Certains y trouveront peut-être un intérêt afin de confronter le karma à ce qui a été proposé en Occident, c’était le cas par exemple d’Alexandre Kojève :
“Il me semble que la doctrine bouddhique du karma peut présenter non seulement un intérêt historique, mais encore un intérêt actuel et spécifique que l’on peut détacher de sa vérité objective. La philosophie bouddhiste, comme, du reste, toute la pensée indienne, est intéressante avant tout parce qu’elle se développe dans un milieu relativement homogène et n’est pas – comme la culture chrétienne – le produit de deux façons de comprendre le monde et de deux façons opposées de le voir”[2] .

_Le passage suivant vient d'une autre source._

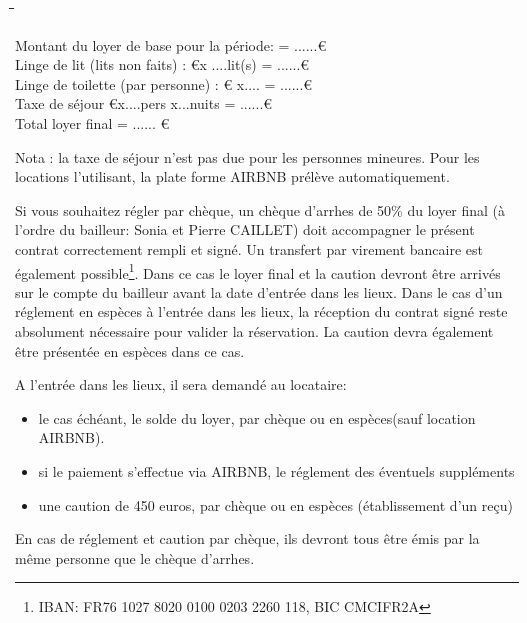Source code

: \documentclass[a4paper,11pt]{article}
\begin{document}
\begin{tabbing}
  
 \hspace{6cm}\=  										\hspace{1cm}\=   	\hspace{4cm}\= 	\hspace{2cm}\= 		\hspace{2cm}\=	\kill


Montant du loyer de base pour la période: \>		\>		\>=			\>......\>\euro	   		\\


Linge de lit (lits non faits) :			 					\euro		      			\>x ....lit(s)       				\>=  			\>......\>\euro				\\



Linge de toilette (par personne) :					 					\euro      				\> x....							\>=  			\>......\>\euro				\\

Taxe de séjour \euro		\>x....pers x...nuits		\>=			\>......\>\euro	   		\\

Total loyer final    										\>						\>  					\>=  							\>......					\>\euro			\\ 

 \end{tabbing}


\vspace{0.5cm}

Nota : la taxe de séjour n’est pas due pour les personnes mineures. Pour les locations
l’utilisant, la plate forme AIRBNB prélève automatiquement.
\vspace{0.5cm}

  
Si vous souhaitez régler par chèque, un chèque d'arrhes de 50\% du loyer final (à l'ordre du bailleur: Sonia et Pierre CAILLET)  doit accompagner le présent contrat correctement rempli et signé. 
Un transfert par virement bancaire est également possible\footnote{IBAN: FR76 1027 8020 0100 0203 2260 118, BIC CMCIFR2A}. Dans ce cas le loyer final et la caution devront être arrivés sur le compte du bailleur avant la date d'entrée dans les lieux.
Dans le cas d'un réglement en espèces à l'entrée dans les lieux, la réception du contrat signé reste absolument nécessaire pour valider la réservation. La caution devra également être présentée en espèces dans ce cas.


\vspace{0.5cm}

A l'entrée dans les lieux, il sera demandé au locataire:
\begin{itemize}
\item le cas échéant, le solde du loyer, par chèque ou en espèces(sauf location AIRBNB).
\item si le paiement s'effectue via AIRBNB, le réglement des éventuels suppléments
\item une caution de 450 euros, par chèque ou en espèces (établissement d'un reçu)
\end{itemize}
En cas de réglement et caution par chèque, ils devront tous être émis par la même personne que le chèque d'arrhes.
\end{document}
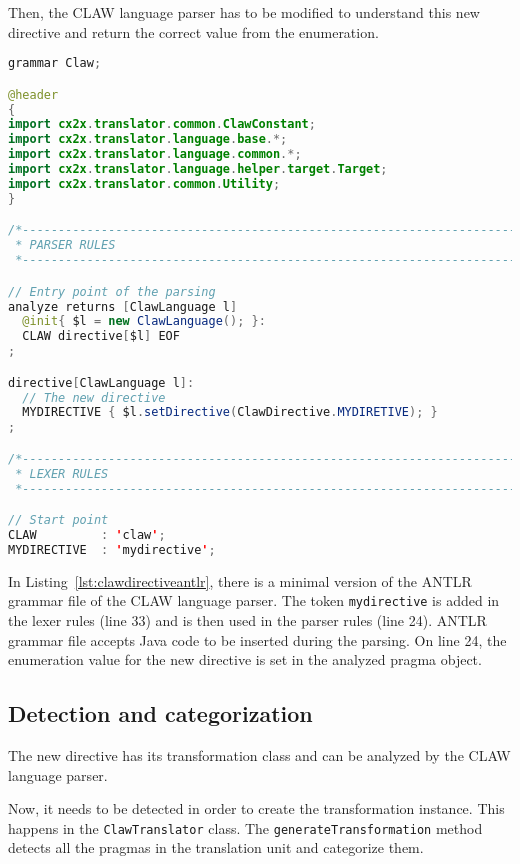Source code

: Then, the CLAW language parser has to be modified to understand this new
directive and return the correct value from the enumeration.

\begin{lstlisting}[label=lst:clawdirectiveantlr, caption=Claw.g4, language=java]
grammar Claw;

@header
{
import cx2x.translator.common.ClawConstant;
import cx2x.translator.language.base.*;
import cx2x.translator.language.common.*;
import cx2x.translator.language.helper.target.Target;
import cx2x.translator.common.Utility;
}

/*----------------------------------------------------------------------------
 * PARSER RULES
 *----------------------------------------------------------------------------*/

// Entry point of the parsing
analyze returns [ClawLanguage l]
  @init{ $l = new ClawLanguage(); }:
  CLAW directive[$l] EOF
;

directive[ClawLanguage l]:
  // The new directive
  MYDIRECTIVE { $l.setDirective(ClawDirective.MYDIRETIVE); }
;

/*----------------------------------------------------------------------------
 * LEXER RULES
 *----------------------------------------------------------------------------*/

// Start point
CLAW         : 'claw';
MYDIRECTIVE  : 'mydirective';
\end{lstlisting}

In Listing~\ref{lst:clawdirectiveantlr}, there is a minimal version of the
ANTLR grammar file of the CLAW language parser. The token
\lstinline|mydirective| is added in the lexer rules (line 33) and is then
used in the parser rules (line 24). ANTLR grammar file accepts Java code
to be inserted during the parsing. On line 24, the enumeration value for
the new directive is set in the analyzed pragma object.

\subsection{Detection and categorization}
The new directive has its transformation class and can be analyzed by the
CLAW language parser.

Now, it needs to be detected in order to create the transformation instance.
This happens in the \lstinline|ClawTranslator| class. The
\lstinline|generateTransformation| method detects all the pragmas in the 
translation unit and categorize them.


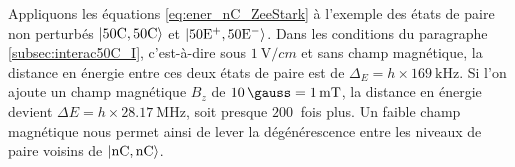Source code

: Appliquons les équations \eqref{eq:ener_nC_ZeeStark} à l'exemple des états de paire non perturbés $\ket{\mathrm{50C,50C}}$ et $\ket{\mathrm{50E^+,50E^-}}$.
Dans les conditions du paragraphe \ref{subsec:interac50C_I}, c'est-à-dire sous $\SI{1}{\V/cm}$ et sans champ magnétique, la distance en énergie entre ces deux états de paire est de $\Delta_E = h\times\SI{169}{\kHz}$.
Si l'on ajoute un champ magnétique $B_z$ de $\SI{10}{\gauss}=\SI{1}{\milli\tesla}$, la distance en énergie devient $\Delta E = h\times \SI{28.17}{\MHz}$, soit presque $\SI{200}{}$ fois plus.
Un faible champ magnétique nous permet ainsi de lever la dégénérescence entre les niveaux de  paire voisins de $\ket{\mathrm{nC,nC}}$.

%

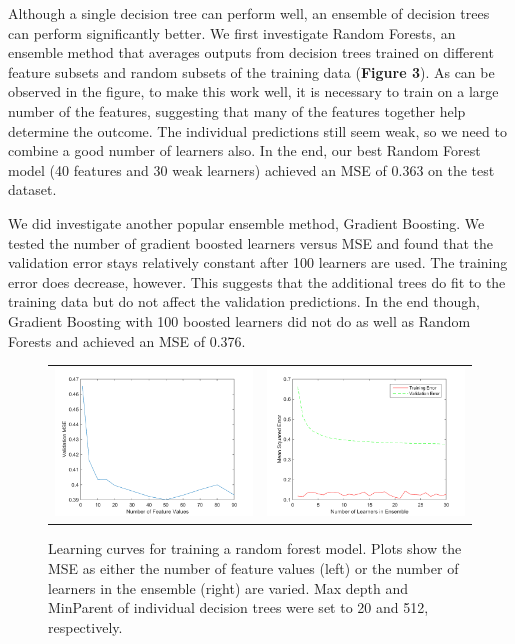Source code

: \documentclass[12pt] {article}
\renewcommand{\baselinestretch}{1.2} %
\begin{document}
Although a single decision tree can perform well, an ensemble of decision trees can perform significantly better. We first investigate Random Forests, an ensemble method that averages outputs from decision trees trained on different feature subsets and random subsets of the training data (\textbf{Figure 3}). As can be observed in the figure, to make this work well, it is necessary to train on a large number of the features, suggesting that many of the features together help determine the outcome. The individual predictions still seem weak, so we need to combine a good number of learners also. In the end, our best Random Forest model (40 features and 30 weak learners) achieved an MSE of 0.363 on the test dataset. 

We did investigate another popular ensemble method, Gradient Boosting. We tested the number of gradient boosted learners versus MSE and found that the validation error stays relatively constant after 100 learners are used. The training error does decrease, however. This suggests that the additional trees do fit to the training data but do not affect the validation predictions. In the end though, Gradient Boosting with 100 boosted learners did not do as well as Random Forests and achieved an MSE of 0.376.

\renewcommand{\baselinestretch}{1.0} %
\begin{figure}[h!] \centering
\begin{tabular}{cc}
\includegraphics[width=.45\textwidth]{figdir/numFeatValuesVersusMSE.png} &
\includegraphics[width=.45\textwidth]{figdir/numLearnersVersusMSE.png} \\
\end{tabular}
\caption{Learning curves for training a random forest model. Plots show the MSE as either the number of feature values (left) or the number of learners in the ensemble (right) are varied. Max depth and MinParent of individual decision trees were set to 20 and 512, respectively.}
\end{figure}
\renewcommand{\baselinestretch}{1.2} %
\end{document}
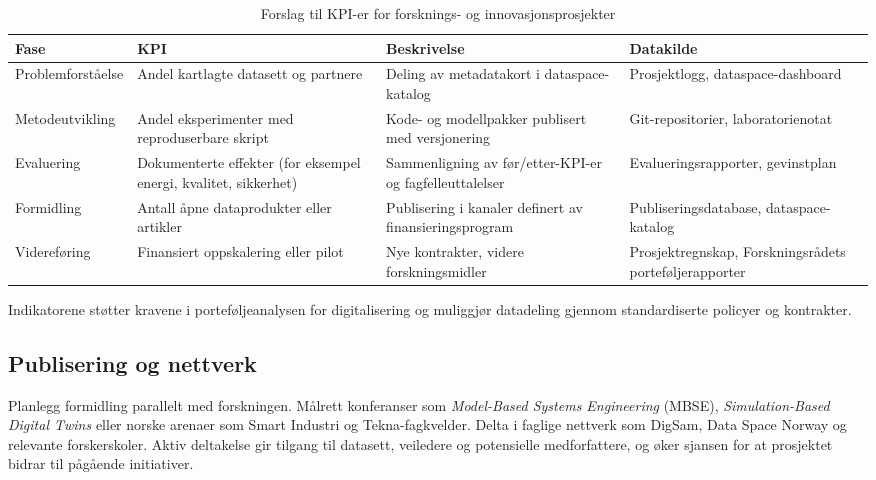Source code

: \begin{table}[h]
    \centering
    \caption{Forslag til KPI-er for forsknings- og innovasjonsprosjekter}
    \label{tab:forskningsindikatorer}
    \begin{tabular}{p{2.6cm}p{3.8cm}p{3.8cm}p{3.2cm}}
        \toprule
        Fase & KPI & Beskrivelse & Datakilde \\
        \midrule
        Problemforståelse & Andel kartlagte datasett og partnere & Deling av metadatakort i dataspace-katalog & Prosjektlogg, dataspace-dashboard \\
        Metodeutvikling & Andel eksperimenter med reproduserbare skript & Kode- og modellpakker publisert med versjonering & Git-repositorier, laboratorienotat \\
        Evaluering & Dokumenterte effekter (for eksempel energi, kvalitet, sikkerhet) & Sammenligning av før/etter-KPI-er og fagfelleuttalelser & Evalueringsrapporter, gevinstplan \\
        Formidling & Antall åpne dataprodukter eller artikler & Publisering i kanaler definert av finansieringsprogram & Publiseringsdatabase, dataspace-katalog \\
        Videreføring & Finansiert oppskalering eller pilot & Nye kontrakter, videre forskningsmidler & Prosjektregnskap, Forskningsrådets porteføljerapporter \\
        \bottomrule
    \end{tabular}
\end{table}

Indikatorene støtter kravene i porteføljeanalysen for digitalisering og muliggjør datadeling gjennom standardiserte policyer og kontrakter.\citep{rcn2024digitalisering}

\subsection{Publisering og nettverk}
Planlegg formidling parallelt med forskningen. Målrett konferanser som \emph{Model-Based Systems Engineering} (MBSE), \emph{Simulation-Based Digital Twins} eller norske arenaer som Smart Industri og Tekna-fagkvelder. Delta i faglige nettverk som DigSam, Data Space Norway og relevante forskerskoler. Aktiv deltakelse gir tilgang til datasett, veiledere og potensielle medforfattere, og øker sjansen for at prosjektet bidrar til pågående initiativer.


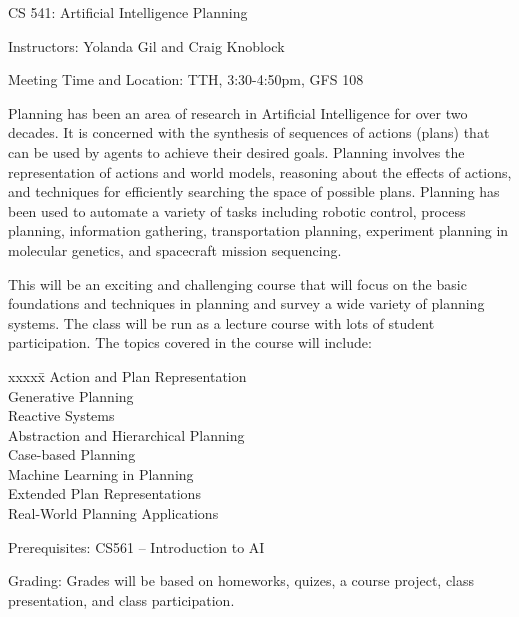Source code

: 


{\flushleft
{\centerline
{\Large CS 541: Artificial Intelligence Planning}
}}

\vspace{.2in}

{\flushleft
{\large Instructors: Yolanda Gil and Craig Knoblock}
}

{\flushleft
{\large Meeting Time and Location: TTH, 3:30-4:50pm, GFS 108}
}

\vspace{.2in}

Planning has been an area of research in Artificial Intelligence for
over two decades.  It is concerned with the synthesis of sequences of
actions (plans) that can be used by agents to achieve their desired
goals.  Planning involves the representation of actions and world
models, reasoning about the effects of actions, and techniques for
efficiently searching the space of possible plans.  Planning has been
used to automate a variety of tasks including robotic control,
process planning, information gathering, transportation planning,
experiment planning in molecular genetics, and spacecraft mission sequencing.

This will be an exciting and challenging course that will focus on the
basic foundations and techniques in planning and survey a wide variety
of planning systems.  The class will be run as a lecture course with
lots of student participation.  The topics covered in the course will
include:

\begin{tabbing}
xxxxx\= \kill
\>Action and Plan Representation\\
\>Generative Planning\\
\>Reactive Systems\\
\>Abstraction and Hierarchical Planning\\
\>Case-based Planning\\
\>Machine Learning in Planning\\
\>Extended Plan Representations\\
\>Real-World Planning Applications
\end{tabbing}

{\flushleft Prerequisites: CS561 -- Introduction to AI }

{\flushleft Grading: Grades will be based on homeworks, quizes, a course project, 
class presentation, and class participation.}

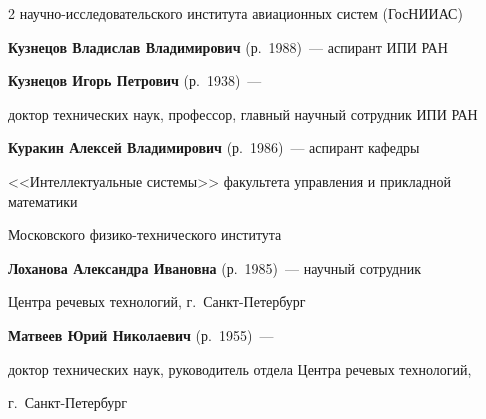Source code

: \begin{multicols}{2}
научно-исследовательского института авиационных систем (ГосНИИАС)



\vspace*{4pt}





\noindent

\textbf{Кузнецов Владислав Владимирович} (р.\ 1988)~--- аспирант ИПИ РАН 



\vspace*{4pt}



\noindent

\textbf{Кузнецов Игорь Петрович} (р.\ 1938)~--- 

доктор технических наук, профессор, главный научный сотрудник ИПИ РАН



\vspace*{4pt}



\noindent

\textbf{Куракин Алексей Владимирович} (р.\ 1986)~--- аспирант кафедры 

<<Интеллектуальные системы>> факультета управления и прикладной математики 

Московского физико-технического института



\vspace*{4pt}



\noindent

\textbf{Лоханова Александра Ивановна} (р.\ 1985)~--- научный сотрудник 

Центра речевых технологий, г.~Санкт-Пе\-тер\-бург



\vspace*{4pt}



\noindent

\textbf{Матвеев Юрий Николаевич} (р.\ 1955)~--- 

доктор технических наук, руководитель отдела Центра речевых технологий, 

г.~Санкт-Пе\-тер\-бург



\vspace*{4pt}



\noindent


\end{multicols}
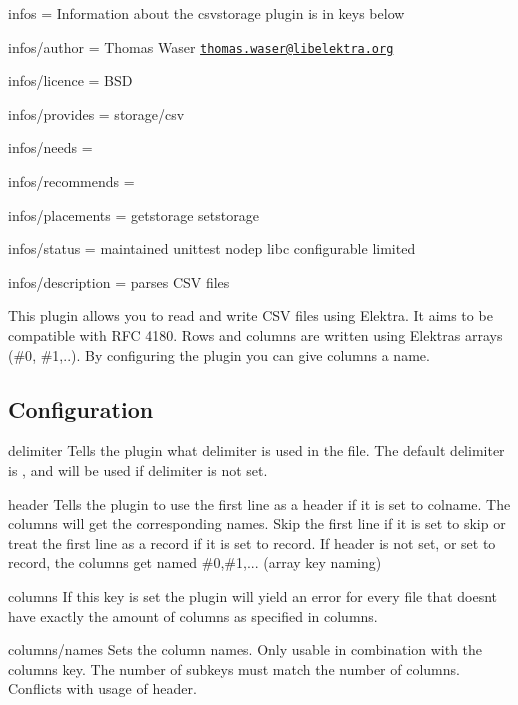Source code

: 
\begin{DoxyItemize}
\item infos = Information about the csvstorage plugin is in keys below
\item infos/author = Thomas Waser \href{mailto:thomas.waser@libelektra.org}{\tt thomas.\+waser@libelektra.\+org}
\item infos/licence = B\+SD
\item infos/provides = storage/csv
\item infos/needs =
\item infos/recommends =
\item infos/placements = getstorage setstorage
\item infos/status = maintained unittest nodep libc configurable limited
\item infos/description = parses C\+SV files
\end{DoxyItemize}

This plugin allows you to read and write C\+SV files using Elektra. It aims to be compatible with R\+FC 4180. Rows and columns are written using Elektra\textquotesingle{}s arrays ({\ttfamily \#0}, {\ttfamily \#1},..). By configuring the plugin you can give columns a name.

\subsection*{Configuration}

{\ttfamily delimiter} Tells the plugin what delimiter is used in the file. The default delimiter is {\ttfamily ,} and will be used if {\ttfamily delimiter} is not set.

{\ttfamily header} Tells the plugin to use the first line as a header if it is set to {\ttfamily colname}. The columns will get the corresponding names. Skip the first line if it is set to {\ttfamily skip} or treat the first line as a record if it is set to {\ttfamily record}. If {\ttfamily header} is not set, or set to {\ttfamily record}, the columns get named \#0,\#1,... (array key naming)

{\ttfamily columns} If this key is set the plugin will yield an error for every file that doesn\textquotesingle{}t have exactly the amount of columns as specified in {\ttfamily columns}.

{\ttfamily columns/names} Sets the column names. Only usable in combination with the {\ttfamily columns} key. The number of subkeys must match the number of columns. Conflicts with usage of {\ttfamily header}.

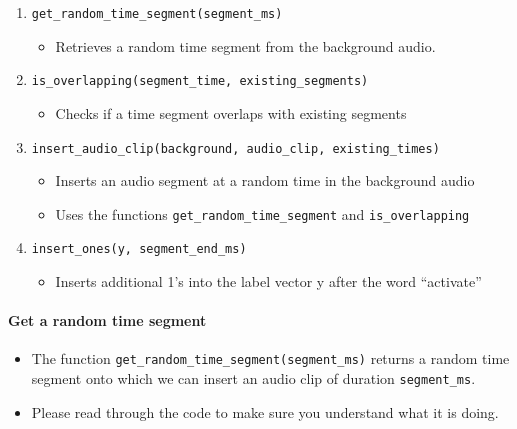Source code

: \documentclass[11pt]{article}
\begin{document}
\begin{enumerate}
\def\labelenumi{\arabic{enumi}.}
\itemsep1pt\parskip0pt
\item
  \texttt{get\_random\_time\_segment(segment\_ms)}

  \begin{itemize}
  \itemsep1pt\parskip0pt
  \item
    Retrieves a random time segment from the background audio.
  \end{itemize}
\item
  \texttt{is\_overlapping(segment\_time, existing\_segments)}

  \begin{itemize}
  \itemsep1pt\parskip0pt
  \item
    Checks if a time segment overlaps with existing segments
  \end{itemize}
\item
  \texttt{insert\_audio\_clip(background, audio\_clip, existing\_times)}

  \begin{itemize}
  \itemsep1pt\parskip0pt
  \item
    Inserts an audio segment at a random time in the background audio
  \item
    Uses the functions \texttt{get\_random\_time\_segment} and
    \texttt{is\_overlapping}
  \end{itemize}
\item
  \texttt{insert\_ones(y, segment\_end\_ms)}

  \begin{itemize}
  \itemsep1pt\parskip0pt
  \item
    Inserts additional 1's into the label vector y after the word
    ``activate''
  \end{itemize}
\end{enumerate}

    \paragraph{Get a random time segment}\label{get-a-random-time-segment}

\begin{itemize}
\itemsep1pt\parskip0pt
\item
  The function \texttt{get\_random\_time\_segment(segment\_ms)} returns
  a random time segment onto which we can insert an audio clip of
  duration \texttt{segment\_ms}.
\item
  Please read through the code to make sure you understand what it is
  doing.
\end{itemize}
\end{document}
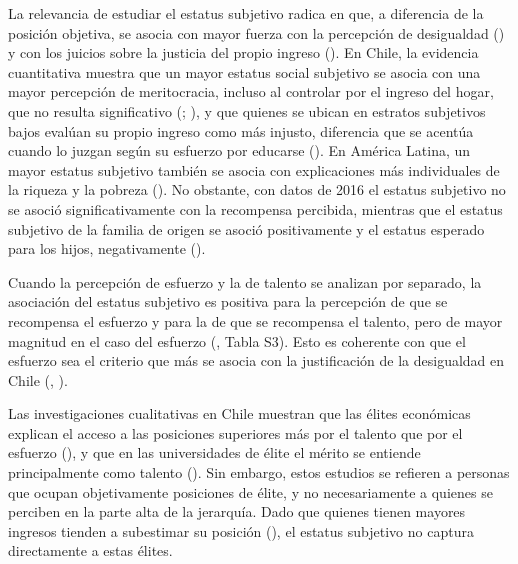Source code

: \documentclass[
  spanish,
  a4paper,
  oneside]{scrbook}
\begin{document}
La relevancia de estudiar el estatus subjetivo radica en que, a
diferencia de la posición objetiva, se asocia con mayor fuerza con la
percepción de desigualdad () y con los juicios sobre la justicia del propio ingreso
(). En Chile, la evidencia cuantitativa muestra que un mayor estatus
social subjetivo se asocia con una mayor percepción de meritocracia,
incluso al controlar por el ingreso del hogar, que no resulta
significativo (;
), y que quienes se ubican en estratos subjetivos bajos evalúan su
propio ingreso como más injusto, diferencia que se acentúa cuando lo
juzgan según su esfuerzo por educarse
(). En
América Latina, un mayor estatus subjetivo también se asocia con
explicaciones más individuales de la riqueza y la pobreza
(). No obstante, con datos
de 2016 el estatus subjetivo no se asoció significativamente con la
recompensa percibida, mientras que el estatus subjetivo de la familia de
origen se asoció positivamente y el estatus esperado para los hijos,
negativamente ().

Cuando la percepción de esfuerzo y la de talento se analizan por
separado, la asociación del estatus subjetivo es positiva para la
percepción de que se recompensa el esfuerzo y para la de que se
recompensa el talento, pero de mayor magnitud en el caso del esfuerzo
(, Tabla S3). Esto es coherente con que el esfuerzo sea el criterio
que más se asocia con la justificación de la desigualdad en Chile
(,
).

Las investigaciones cualitativas en Chile muestran que las élites
económicas explican el acceso a las posiciones superiores más por el
talento que por el esfuerzo
(), y que en las universidades de élite el mérito se entiende
principalmente como talento
(). Sin embargo, estos estudios se refieren a personas que ocupan
objetivamente posiciones de élite, y no necesariamente a quienes se
perciben en la parte alta de la jerarquía. Dado que quienes tienen
mayores ingresos tienden a subestimar su posición
(),
el estatus subjetivo no captura directamente a estas élites.
\end{document}
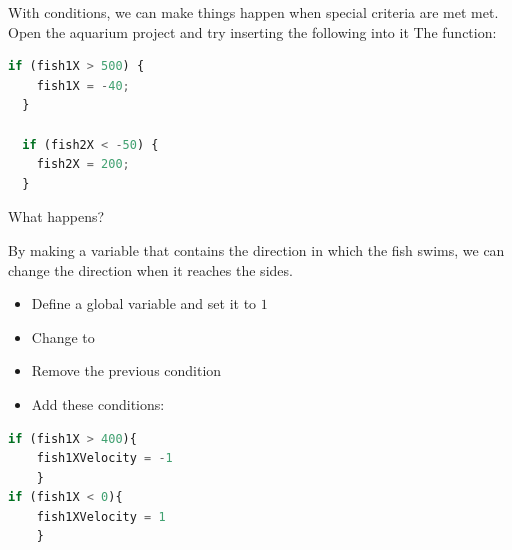 \newpage
{}
\begin{exercisebox}[adjusted title= Conditionals]
With conditions, we can make things happen when special criteria are met
met. Open the aquarium project and try inserting the following into it
The  function:


\begin{lstlisting}[language=JavaScript]
if (fish1X > 500) {
    fish1X = -40;
  }

  if (fish2X < -50) {
    fish2X = 200;
  }
\end{lstlisting}

\noindent
What happens?
\end{exercisebox}

\begin{exercisebox}[adjusted title= Change direction]
By making a variable that contains the direction in which the fish swims, we can change the direction when it reaches the sides.

\begin{itemize}
\item Define a global variable  and set it to $1$
\item Change  to 
\item Remove the previous  condition
\item Add these conditions:
\end{itemize}


\begin{lstlisting}[language=JavaScript]
if (fish1X > 400){
    fish1XVelocity = -1
    }
if (fish1X < 0){
    fish1XVelocity = 1
    }
\end{lstlisting}
\end{exercisebox}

Pour les pratiquants du yoga, l’enjeu est surtout d’ordre pratique
Pour les pratiquants du yoga[3], l’enjeu est surtout d’ordre pratique. Quelle que soit la voie choisie le yoga a pour vocation de nous mener vers la libération, ce qui nécessite la purification de tout karma. Mais comment une pratique pourrait-elle être efficace si le fonctionnement de ce qui est à purifier n’est pas compris ?
Plutôt que de proposer ce qu’est le karma dans telle ou telle école, cet article a pour but de présenter quelques points auxquels il nous semble être nécessaire d’être vigilant dès l’instant où nous parlons de « karma ».
« L’imagination non authentique [le karma]
Demeure entièrement en la pureté de la [nature de la] conscience.
Cette pureté même est maintenant présente.
Malgré sa présence, nous ne la percevons pas
À cause de l’imagination ignorante
C’est le saṃsāra.
Si cela même est purifié, le nirvāṇa se manifeste [4]. »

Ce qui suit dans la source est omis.